Wouldn't it be too strange to have an answer on that? A false analogy would be to put as a synonym of this question, the "Which is the optimal programming language?" question that most of the first year undergrads have. Your question is not that naive, but it's walking on the same track.


Why there is no such data structure?

Because, the dimension of the dataset is variable. This means, that you might have a dataset in 2 dimensions, but it could also mean that you have a dataset in 1000 dimensions, or even better a dataset in 1000 dimensions, with an intrinsic dimension that is much less than 1000. Think about it, could one propose a data structure that would behave equally good for the three datasets I mentioned it? I doubt it.

In fact, there are some data structures that behave really nicely in low dimensions (quadtrees and KD-trees for example), while others are doing much better in higher dimensions (RKD-tree forest for instance).

Moreover, the algorithms and the expectations used for Nearest Neighbour search are heavily dependent on the dimension of the dataset (as well as the size of the dataset and the nature of the queries (for example a query that is too far from the dataset or equidistant from the points of the dataset will probably result in a slow search performance)).

In lower dimensions, one would perform a k-Nearest Neighbour(k-NN) search. In higher dimensions, it would be more wise to perform k-Approximate NN search. In this case, we follow the following trade-off:

Speed VS accuracy

What happens is that we achieve faster execution of the program, by sacrificing the correctness of our result. In other words, our search routine will be relatively fast, but it may (the possibility of this depends on many parameters, such as the nature of your problem and the library you are using) not return the true NN, but an approximation of the exact NN. For example it might not find the exact NN, but the third NN to the query point. You could also check the approximate-nn-searching wiki tag.
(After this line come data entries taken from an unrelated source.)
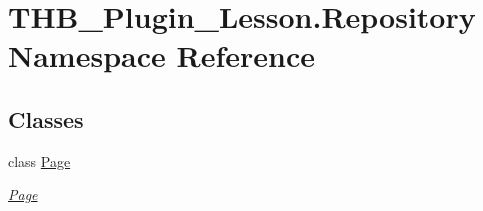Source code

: \hypertarget{namespace_t_h_b___plugin___lesson_1_1_repository}{}\section{T\+H\+B\+\_\+\+Plugin\+\_\+\+Lesson.\+Repository Namespace Reference}
\label{namespace_t_h_b___plugin___lesson_1_1_repository}
\subsection*{Classes}
\begin{DoxyCompactItemize}
\item 
class \mbox{\hyperlink{class_t_h_b___plugin___lesson_1_1_repository_1_1_page}{Page}}
\begin{DoxyCompactList}\small\item\em \mbox{\hyperlink{class_t_h_b___plugin___lesson_1_1_repository_1_1_page}{Page}} \end{DoxyCompactList}\end{DoxyCompactItemize}
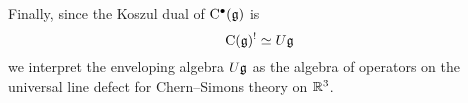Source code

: \documentclass[11pt]{amsart}
\def\natalie#1{{\textcolor{green!65!black}{NMP: {#1}}}}
\begin{document}
%
%
%
%
Finally, since the Koszul dual of ${\rm C}^\bullet(\mathfrak g)$ is 
\[
{\rm C}(\mathfrak g)^! \simeq U \mathfrak g 
\]
we interpret the enveloping algebra $U \mathfrak g$ as the algebra of operators on the universal line defect for Chern--Simons theory on $\mathbb R^3$. 
\end{document}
Why not always searching for the exact NN? Because of the curse of dimensionality, which results in the solutions provided in the lower dimensions to behave as good as the brute force would do (search all the points in the dataset for every query).
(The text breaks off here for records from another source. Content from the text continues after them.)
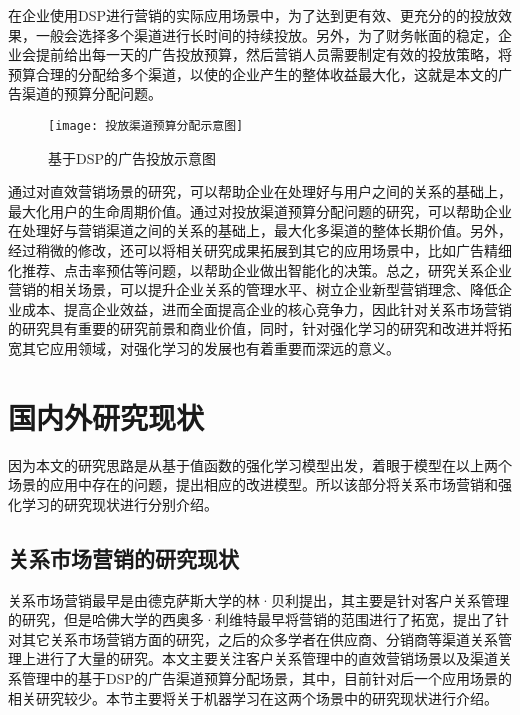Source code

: 在企业使用DSP进行营销的实际应用场景中，为了达到更有效、更充分的的投放效果，一般会选择多个渠道进行长时间的持续投放。另外，为了财务帐面的稳定，企业会提前给出每一天的广告投放预算，然后营销人员需要制定有效的投放策略，将预算合理的分配给多个渠道，以使的企业产生的整体收益最大化，这就是本文的广告渠道的预算分配问题。
\begin{figure}[htbp]
\centering
\texttt{[image: 投放渠道预算分配示意图]}
\caption{基于DSP的广告投放示意图}
\label{fig:广告渠道预算分配示意图}
\end{figure}

通过对直效营销场景的研究，可以帮助企业在处理好与用户之间的关系的基础上，最大化用户的生命周期价值。通过对投放渠道预算分配问题的研究，可以帮助企业在处理好与营销渠道之间的关系的基础上，最大化多渠道的整体长期价值。另外，经过稍微的修改，还可以将相关研究成果拓展到其它的应用场景中，比如广告精细化推荐、点击率预估等问题，以帮助企业做出智能化的决策。总之，研究关系企业营销的相关场景，可以提升企业关系的管理水平、树立企业新型营销理念、降低企业成本、提高企业效益，进而全面提高企业的核心竞争力，因此针对关系市场营销的研究具有重要的研究前景和商业价值，同时，针对强化学习的研究和改进并将拓宽其它应用领域，对强化学习的发展也有着重要而深远的意义。

\section{国内外研究现状}
因为本文的研究思路是从基于值函数的强化学习模型出发，着眼于模型在以上两个场景的应用中存在的问题，提出相应的改进模型。所以该部分将关系市场营销和强化学习的研究现状进行分别介绍。

\subsection{关系市场营销的研究现状}
关系市场营销最早是由德克萨斯大学的林·贝利提出，其主要是针对客户关系管理的研究，但是哈佛大学的西奥多·利维特最早将营销的范围进行了拓宽，提出了针对其它关系市场营销方面的研究，之后的众多学者在供应商、分销商等渠道关系管理上进行了大量的研究。本文主要关注客户关系管理中的直效营销场景以及渠道关系管理中的基于DSP的广告渠道预算分配场景，其中，目前针对后一个应用场景的相关研究较少。本节主要将关于机器学习在这两个场景中的研究现状进行介绍。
You see my answer already got big, so I should stop here. Your question is too broad, but interesting, I must admit. :)


In conclusion, which would be the optimal data structure (and algorithm) to use depends on your problem. The size of the dataset you are handling, the dimension and the intrinsic dimension of the points play a key role. The number and the nature of the queries also play an important role.



回答2:

For nearest neighbor searches of potentially non-uniform point data I think a kd-tree will give you the best performance in general. As far as broad overviews and theoretical cost analysis I think Wikipedia is an OK place to start, but keep in mind it does not cover much real-world optimization:

http://en.wikipedia.org/wiki/Nearest_neighbor_search

http://en.wikipedia.org/wiki/Space_partitioning

Theoretical performance is one thing but real world performance is something else entirely. Real world performance depends as much on the details of the data structure implementation as it does on the type of data structure. For example, a pointer-less (compact array) implementation can be many times faster than a pointer-based implementation because of improved cache coherence and faster data allocation. Wider branching may be slower in theory but faster in practice if you leverage SIMD to test several branches simultaneously.

Also the exact nature of your point data can have a big impact on performance. Uniform distributions are less demanding and can be handled quickly with simpler data structures. Non-uniform distributions require more care. (Kd-trees work well for both uniform and non-uniform data.) Also, if your data is too large to process in-core then you will need to take an entirely different approach compared to smaller data sets.